For the 20:1 20 DB test we would set the AN/URM-25 for 4.0 microvolts.  Set 
AF and RF gain to max. Adjust the IF gain for 0.4 watts with the 30 % 400 hertz 
signal. This is also 26DB on the TS585 meter (16+ 10). Back the local gain 
off some unit the TS585 reads 100 milliwatt (20DB).  Turn the modulation off and 
switch the meter range down until you get a meter reading.  To pass the test 
you needed to switch the meter down two steps. This was down 10 DB and from 
the 100-milliwatt range to the 10-milliwatt range. Plus down 10DB from the 
10-milliwatt range to the 1-milliwatt range. The meter had to read less than 
1-milliwatt 1(DB) to pass this test.

For the 30 DB test we would set the AN/URM-25 for 4.0 microvolts.  Set AF and 
RF gain to max. Adjust the IF gain for 0.5 watts with the 30 % 400 hertz 
signal. This is also 27DB on the TS585 meter (17+ 10). Turn the modulation off and 
switch the meter range down until you get a meter reading.  To pass the test 
you needed to switch the meter down two steps and watch the meter very close. 
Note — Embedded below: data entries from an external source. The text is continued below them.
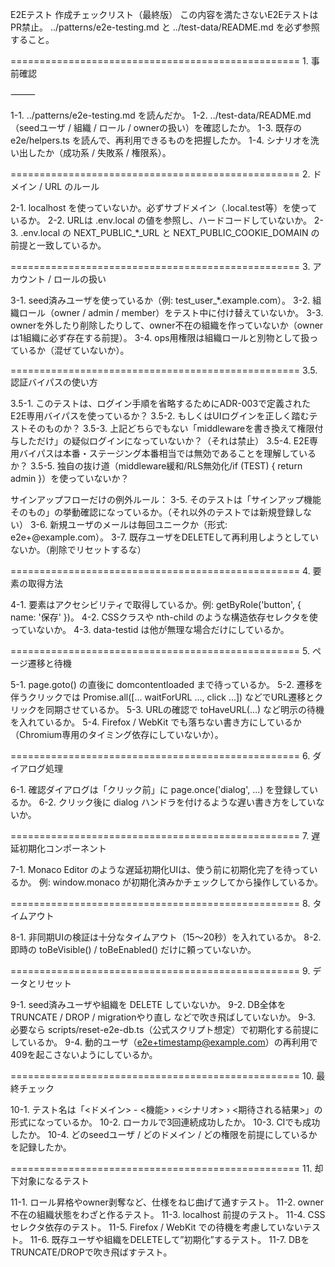 E2Eテスト 作成チェックリスト（最終版）
この内容を満たさないE2EテストはPR禁止。
../patterns/e2e-testing.md と ../test-data/README.md を必ず参照すること。

==================================================
	1.	事前確認

⸻

1-1. ../patterns/e2e-testing.md を読んだか。
1-2. ../test-data/README.md（seedユーザ / 組織 / ロール / ownerの扱い）を確認したか。
1-3. 既存の e2e/helpers.ts を読んで、再利用できるものを把握したか。
1-4. シナリオを洗い出したか（成功系 / 失敗系 / 権限系）。

==================================================
2. ドメイン / URL のルール

2-1. localhost を使っていないか。必ずサブドメイン（.local.test等）を使っているか。
2-2. URLは .env.local の値を参照し、ハードコードしていないか。
2-3. .env.local の NEXT_PUBLIC_*_URL と NEXT_PUBLIC_COOKIE_DOMAIN の前提と一致しているか。

==================================================
3. アカウント / ロールの扱い

3-1. seed済みユーザを使っているか（例: test_user_*.example.com）。
3-2. 組織ロール（owner / admin / member）をテスト中に付け替えていないか。
3-3. ownerを外したり削除したりして、owner不在の組織を作っていないか（ownerは1組織に必ず存在する前提）。
3-4. ops用権限は組織ロールと別物として扱っているか（混ぜていないか）。

==================================================
	3.5.	認証バイパスの使い方

3.5-1. このテストは、ログイン手順を省略するためにADR-003で定義されたE2E専用バイパスを使っているか？
3.5-2. もしくはUIログインを正しく踏むテストそのものか？
3.5-3. 上記どちらでもない「middlewareを書き換えて権限付与しただけ」の疑似ログインになっていないか？（それは禁止）
3.5-4. E2E専用バイパスは本番・ステージング本番相当では無効であることを理解しているか？
3.5-5. 独自の抜け道（middleware緩和/RLS無効化/if (TEST) { return admin }）を使っていないか？

サインアップフローだけの例外ルール：
3-5. そのテストは「サインアップ機能そのもの」の挙動確認になっているか。（それ以外のテストでは新規登録しない）
3-6. 新規ユーザのメールは毎回ユニークか（形式: e2e+<yyyyMMddHHmmss>@example.com）。
3-7. 既存ユーザをDELETEして再利用しようとしていないか。（削除でリセットするな）

==================================================
4. 要素の取得方法

4-1. 要素はアクセシビリティで取得しているか。例: getByRole('button', { name: '保存' })。
4-2. CSSクラスや nth-child のような構造依存セレクタを使っていないか。
4-3. data-testid は他が無理な場合だけにしているか。

==================================================
5. ページ遷移と待機

5-1. page.goto() の直後に domcontentloaded まで待っているか。
5-2. 遷移を伴うクリックでは Promise.all([... waitForURL ..., click ...]) などでURL遷移とクリックを同期させているか。
5-3. URLの確認で toHaveURL(...) など明示の待機を入れているか。
5-4. Firefox / WebKit でも落ちない書き方にしているか（Chromium専用のタイミング依存にしていないか）。

==================================================
6. ダイアログ処理

6-1. 確認ダイアログは「クリック前」に page.once('dialog', ...) を登録しているか。
6-2. クリック後に dialog ハンドラを付けるような遅い書き方をしていないか。

==================================================
7. 遅延初期化コンポーネント

7-1. Monaco Editor のような遅延初期化UIは、使う前に初期化完了を待っているか。
例: window.monaco が初期化済みかチェックしてから操作しているか。

==================================================
8. タイムアウト

8-1. 非同期UIの検証は十分なタイムアウト（15〜20秒）を入れているか。
8-2. 即時の toBeVisible() / toBeEnabled() だけに頼っていないか。

==================================================
9. データとリセット

9-1. seed済みユーザや組織を DELETE していないか。
9-2. DB全体を TRUNCATE / DROP / migrationやり直し などで吹き飛ばしていないか。
9-3. 必要なら scripts/reset-e2e-db.ts（公式スクリプト想定）で初期化する前提にしているか。
9-4. 動的ユーザ（e2e+timestamp@example.com）の再利用で409を起こさないようにしているか。

==================================================
10. 最終チェック

10-1. テスト名は「<ドメイン> - <機能> › <シナリオ> › <期待される結果>」の形式になっているか。
10-2. ローカルで3回連続成功したか。
10-3. CIでも成功したか。
10-4. どのseedユーザ / どのドメイン / どの権限を前提にしているかを記録したか。

==================================================
11. 却下対象になるテスト

11-1. ロール昇格やowner剥奪など、仕様をねじ曲げて通すテスト。
11-2. owner不在の組織状態をわざと作るテスト。
11-3. localhost 前提のテスト。
11-4. CSSセレクタ依存のテスト。
11-5. Firefox / WebKit での待機を考慮していないテスト。
11-6. 既存ユーザや組織をDELETEして”初期化”するテスト。
11-7. DBをTRUNCATE/DROPで吹き飛ばすテスト。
This was down 10 DB and from the 100-milliwatt range to the 10-milliwatt 
range. Plus down 10DB from the 10-milliwatt range to the 1-milliwatt range. The 
meter had to read less than 1-milliwatt (1DB) to pass this test. If you had a 
good clean reading at 1-milliwatt 1 DB you were at a 27:1 ratio. If the meter 
would peak on noise at less than the number 9 mark on the meter you were down 
30:1. This was of course a judgment call and you had to work at getting a 
receiver to do it.

I have read this a couple times and I think I have this all correct. We can 
rewrite it and re-post it until someone doth protest to much.